WHAT YOU HAVE TO DO: Skip the pictures. Copy all the rest of the records down exactly.
── DATASET ENTRIES ──
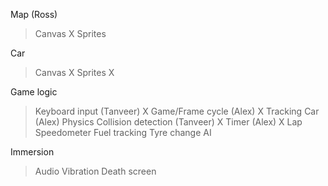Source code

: Map (Ross)

> Canvas X
> Sprites

Car

> Canvas X
> Sprites X

Game logic

> Keyboard input (Tanveer) X
> Game/Frame cycle (Alex) X
> Tracking Car (Alex)
> Physics
> Collision detection (Tanveer) X
> Timer (Alex) X
> Lap
> Speedometer
> Fuel tracking
> Tyre change
> AI

Immersion

> Audio
> Vibration
> Death screen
───
WORKED SOLUTION:
Source code

: Map (Ross)

> Canvas X
> Sprites

Car

> Canvas X
> Sprites X

Game logic

> Keyboard input (Tanveer) X
> Game/Frame cycle (Alex) X
> Tracking Car (Alex)
> Physics
> Collision detection (Tanveer) X
> Timer (Alex) X
> Lap
> Speedometer
> Fuel tracking
> Tyre change
> AI

Immersion

> Audio
> Vibration
> Death screen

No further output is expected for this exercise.